Sunday 19 June 2022

The biological father

Father's Day in the U.S., possibly other places too.

It's a sad state of affairs that we can grab stats from 'studies' to support anything.  Dearieme, avid blog contributor, pointed out, about covid actually:

"From April 2020 through at least the end of 2021, Americans died from non-Covid causes at an average annual rate 97,000 in excess of previous trends." That's an odd time period to choose because the results are going to muddle together the results of Long Lockdown and Long Vaxx.

And that was mild ... when we get onto climate change stats, these chaps here and here, for example [use the search box] point out the sheer falsification or at least massaging of stats to 'prove' a point.  

Briggsy explains how to manipulate stats.

This site below is Catholic and so you'd expect this:

https://www.lifesitenews.com/opinion/fathers-day-reminds-us-of-the-vital-role-dads-play-in-our-families-and-society/

According to the Child and Family Research Partnership at the University of Texas:

Children who grow up with involved fathers are: 39% more likely to earn mostly As in school, 45% less likely to repeat a grade, 60% less likely to be suspended or expelled from school, twice as likely to go to college and find stable employment after high school, 75% less likely to have a teen birth, and 80% less likely to spend time in jail.
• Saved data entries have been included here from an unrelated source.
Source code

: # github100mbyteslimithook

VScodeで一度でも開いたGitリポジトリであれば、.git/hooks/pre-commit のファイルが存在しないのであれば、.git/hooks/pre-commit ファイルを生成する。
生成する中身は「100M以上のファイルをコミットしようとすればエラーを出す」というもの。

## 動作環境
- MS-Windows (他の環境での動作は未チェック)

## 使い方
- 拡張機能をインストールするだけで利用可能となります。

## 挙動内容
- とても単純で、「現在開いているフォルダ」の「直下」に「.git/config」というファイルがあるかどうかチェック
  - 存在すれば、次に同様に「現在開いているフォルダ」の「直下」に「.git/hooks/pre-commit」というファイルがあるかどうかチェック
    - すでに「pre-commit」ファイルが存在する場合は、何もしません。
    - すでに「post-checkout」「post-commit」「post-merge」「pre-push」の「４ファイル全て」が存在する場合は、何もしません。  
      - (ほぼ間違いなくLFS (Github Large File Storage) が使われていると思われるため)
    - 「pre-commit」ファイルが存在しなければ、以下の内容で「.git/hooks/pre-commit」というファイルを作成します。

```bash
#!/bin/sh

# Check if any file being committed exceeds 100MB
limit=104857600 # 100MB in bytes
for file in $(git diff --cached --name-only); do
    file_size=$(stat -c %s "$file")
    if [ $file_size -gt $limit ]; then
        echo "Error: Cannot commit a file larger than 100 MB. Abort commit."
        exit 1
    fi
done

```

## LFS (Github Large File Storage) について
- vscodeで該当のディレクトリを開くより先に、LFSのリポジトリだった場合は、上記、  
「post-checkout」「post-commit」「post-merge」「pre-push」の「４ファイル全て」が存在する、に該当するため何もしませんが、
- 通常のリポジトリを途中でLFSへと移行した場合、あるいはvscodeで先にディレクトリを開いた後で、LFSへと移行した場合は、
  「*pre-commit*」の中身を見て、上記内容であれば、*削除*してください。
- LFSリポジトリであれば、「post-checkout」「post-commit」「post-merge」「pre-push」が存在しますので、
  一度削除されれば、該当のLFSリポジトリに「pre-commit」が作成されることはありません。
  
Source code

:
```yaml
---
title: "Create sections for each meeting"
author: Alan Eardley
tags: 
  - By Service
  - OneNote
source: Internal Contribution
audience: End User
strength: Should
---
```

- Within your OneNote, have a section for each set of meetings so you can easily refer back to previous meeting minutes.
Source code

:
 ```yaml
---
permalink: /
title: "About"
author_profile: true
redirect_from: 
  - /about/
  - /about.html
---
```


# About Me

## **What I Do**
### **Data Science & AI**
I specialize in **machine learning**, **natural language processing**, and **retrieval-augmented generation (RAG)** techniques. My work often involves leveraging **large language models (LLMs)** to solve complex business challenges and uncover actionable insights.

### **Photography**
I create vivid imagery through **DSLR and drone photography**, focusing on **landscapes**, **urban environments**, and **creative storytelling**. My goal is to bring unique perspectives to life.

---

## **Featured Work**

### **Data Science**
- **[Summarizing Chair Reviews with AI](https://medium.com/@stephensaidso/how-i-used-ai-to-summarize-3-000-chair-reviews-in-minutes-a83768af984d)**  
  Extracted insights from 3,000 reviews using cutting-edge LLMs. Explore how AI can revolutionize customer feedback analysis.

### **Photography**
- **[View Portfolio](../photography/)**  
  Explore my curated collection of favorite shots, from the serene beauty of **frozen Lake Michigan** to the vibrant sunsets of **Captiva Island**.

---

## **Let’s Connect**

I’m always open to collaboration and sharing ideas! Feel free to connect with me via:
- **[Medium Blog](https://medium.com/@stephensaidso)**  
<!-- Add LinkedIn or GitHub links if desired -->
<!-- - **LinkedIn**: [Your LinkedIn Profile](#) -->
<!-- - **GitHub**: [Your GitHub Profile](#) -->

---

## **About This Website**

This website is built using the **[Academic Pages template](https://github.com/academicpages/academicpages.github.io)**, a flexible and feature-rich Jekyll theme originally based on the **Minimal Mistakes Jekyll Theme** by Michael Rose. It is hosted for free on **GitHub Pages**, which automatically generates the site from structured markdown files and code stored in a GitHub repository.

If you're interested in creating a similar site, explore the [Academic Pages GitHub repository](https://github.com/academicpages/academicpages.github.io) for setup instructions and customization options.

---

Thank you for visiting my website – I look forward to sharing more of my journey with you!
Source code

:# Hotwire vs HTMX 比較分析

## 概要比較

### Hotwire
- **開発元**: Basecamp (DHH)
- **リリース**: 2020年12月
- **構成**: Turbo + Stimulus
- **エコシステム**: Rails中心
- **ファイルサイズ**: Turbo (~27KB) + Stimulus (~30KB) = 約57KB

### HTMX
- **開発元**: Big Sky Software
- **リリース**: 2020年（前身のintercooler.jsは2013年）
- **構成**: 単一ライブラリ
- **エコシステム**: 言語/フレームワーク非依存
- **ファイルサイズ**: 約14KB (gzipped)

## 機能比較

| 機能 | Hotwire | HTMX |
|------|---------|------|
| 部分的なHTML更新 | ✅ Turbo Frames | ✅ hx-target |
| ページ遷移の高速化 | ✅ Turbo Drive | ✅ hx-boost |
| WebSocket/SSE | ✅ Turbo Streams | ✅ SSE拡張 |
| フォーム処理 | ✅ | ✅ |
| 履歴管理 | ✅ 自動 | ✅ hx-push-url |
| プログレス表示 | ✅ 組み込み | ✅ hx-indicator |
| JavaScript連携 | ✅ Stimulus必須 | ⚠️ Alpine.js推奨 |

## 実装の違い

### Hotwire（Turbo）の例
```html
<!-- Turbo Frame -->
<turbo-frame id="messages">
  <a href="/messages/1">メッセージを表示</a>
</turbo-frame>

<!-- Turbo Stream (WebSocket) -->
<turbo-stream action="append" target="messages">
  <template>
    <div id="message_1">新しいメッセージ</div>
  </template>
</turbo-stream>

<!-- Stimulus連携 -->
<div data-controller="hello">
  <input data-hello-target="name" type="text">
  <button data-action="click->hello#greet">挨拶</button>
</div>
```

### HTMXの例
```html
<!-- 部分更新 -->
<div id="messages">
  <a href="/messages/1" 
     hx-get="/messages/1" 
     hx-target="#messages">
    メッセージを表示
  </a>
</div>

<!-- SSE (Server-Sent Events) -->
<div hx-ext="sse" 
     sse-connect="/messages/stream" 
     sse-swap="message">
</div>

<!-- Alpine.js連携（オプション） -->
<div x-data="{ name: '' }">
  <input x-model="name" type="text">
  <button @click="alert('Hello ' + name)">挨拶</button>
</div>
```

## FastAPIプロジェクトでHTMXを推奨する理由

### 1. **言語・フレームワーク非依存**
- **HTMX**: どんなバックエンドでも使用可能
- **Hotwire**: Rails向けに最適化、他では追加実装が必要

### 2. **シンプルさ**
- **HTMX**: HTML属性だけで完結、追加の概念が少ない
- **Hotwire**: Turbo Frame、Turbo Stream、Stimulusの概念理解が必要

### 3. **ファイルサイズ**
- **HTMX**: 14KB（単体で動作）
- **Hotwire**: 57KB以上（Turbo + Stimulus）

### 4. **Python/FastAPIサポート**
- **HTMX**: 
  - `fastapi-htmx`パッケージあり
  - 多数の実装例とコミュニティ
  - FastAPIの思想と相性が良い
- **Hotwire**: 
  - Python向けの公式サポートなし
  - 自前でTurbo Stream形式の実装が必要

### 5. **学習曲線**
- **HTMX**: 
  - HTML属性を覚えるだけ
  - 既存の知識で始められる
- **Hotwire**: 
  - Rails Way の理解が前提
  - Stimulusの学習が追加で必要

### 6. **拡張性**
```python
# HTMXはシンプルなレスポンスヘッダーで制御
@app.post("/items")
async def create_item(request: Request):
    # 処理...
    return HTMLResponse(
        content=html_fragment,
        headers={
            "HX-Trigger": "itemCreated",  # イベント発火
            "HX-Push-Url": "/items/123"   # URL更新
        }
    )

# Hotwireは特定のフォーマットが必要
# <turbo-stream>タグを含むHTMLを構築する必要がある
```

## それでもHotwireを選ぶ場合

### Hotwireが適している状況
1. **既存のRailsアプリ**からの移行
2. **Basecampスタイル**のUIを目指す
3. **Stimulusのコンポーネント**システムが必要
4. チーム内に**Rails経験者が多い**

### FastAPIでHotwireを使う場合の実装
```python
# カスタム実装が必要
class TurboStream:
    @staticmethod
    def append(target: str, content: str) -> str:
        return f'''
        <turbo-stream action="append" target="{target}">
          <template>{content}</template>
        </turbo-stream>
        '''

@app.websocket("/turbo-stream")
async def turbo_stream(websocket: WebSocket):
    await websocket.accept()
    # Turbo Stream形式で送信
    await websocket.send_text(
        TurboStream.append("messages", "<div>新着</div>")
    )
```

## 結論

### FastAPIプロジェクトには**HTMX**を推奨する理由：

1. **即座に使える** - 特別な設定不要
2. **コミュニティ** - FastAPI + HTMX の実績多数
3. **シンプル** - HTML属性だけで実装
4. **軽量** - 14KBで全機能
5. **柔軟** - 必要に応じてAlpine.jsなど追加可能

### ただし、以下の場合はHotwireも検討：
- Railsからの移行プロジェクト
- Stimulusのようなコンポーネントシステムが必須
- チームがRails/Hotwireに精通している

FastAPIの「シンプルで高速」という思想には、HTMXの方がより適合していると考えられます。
Focus on the Family states: “In an analysis of over 100 studies on parent-child relationships, it was found that having a loving and nurturing father was as important for a child’s happiness, well-being, and social and academic success as having a loving and nurturing mother.”

This site below though, top ranked on Google, you'd expect to be anti-father and yet it allows this through:

https://childpsychotherapy.org.uk/resources-families/understanding-childhood/fathers-understanding-vital-role-fathers-father-figures

The best start fathers and mothers can give their children is to create a happy atmosphere at home. The way to do this is for parents to sort out and agree arrangements between themselves. This applies to all sorts of issues such as looking after the baby, changing nappies or sleeping in the parents’ bed.

Children, including very young infants, are very sensitive to the emotional atmosphere around them. If things are fraught between the parents – maybe about money worries or other stresses, not just about their relationship – children will react.

This may show up directly or in other ways, such as sleep difficulties, tantrums or other behaviour problems.

I did search for the blurring of the biological and the 'male brought in to service mama and be substitute dad' in that last one but whilst looking for that [as someone involved years ago], I was sure there had to be something Woke in the article [excuse my cynicism] to see it blue-ticked and there it was ... it started talking acceptingly about 'two dad' families, which is utter bollox trying to equate that with a father-mother family.

Single mothers are very quick to bring out the artillery of pointing to how wonderfully stable things are with substitute dad and while it's definitely a massive help for a calm, loving male to female adult atmosphere in the home, it is not the same thing and I can speak on that myself, no matter how much he fills the role.  This is particularly so where girl children are involved.

As for a rotating list of males brought in to service mama, on the basis that it hardly matters, the least said the better.  Plus I'm not engaging on the abomination of single-sex pretend parents and the damage that does in the longterm.

All of which begs the question, the elephant in the room ... why was the father abusive to the mother anyway?  What did the mother do to create this herself?  Chas and Dave have a view on it but it's more.  

There was a young mother at a railway station who got talking to me and she was visiting the father in prison.  Regularly.  I said nothing about bad-boy syndrome but there does exist such a thing ... the initial choice of the to-be mother, often out of wedlock.

And then of course the professional benefits receiver, the CSA or equivalent ... and so on. Not even going to start on the professional benefits and IVF artist. Isn't govt support wunnerful?

I was reading an article where a woman was going on about how bad the father was ... a long list of faults ... and I wanted to ask her ... why the hell did you marry him in the first place then?  The answer was, before I could even ask it ... she never married him.

There's the breakdown of the Christian paradigm across the west to consider.  I have a question - why was she not well enough brought up in the first place to play the field and refrain from nooky until she, and family, were reasonably sure it was workable, then marry in a sanctified way, then have children with four grandparent support?  You know ... the old-fashioned way?

Yes, perhaps I am in cloud cuckoo land after all.  Or am I?

[Notes: I wrote that post both as biological and 'brought in' father at different stages and no, I'll not expound on those sorry tales.]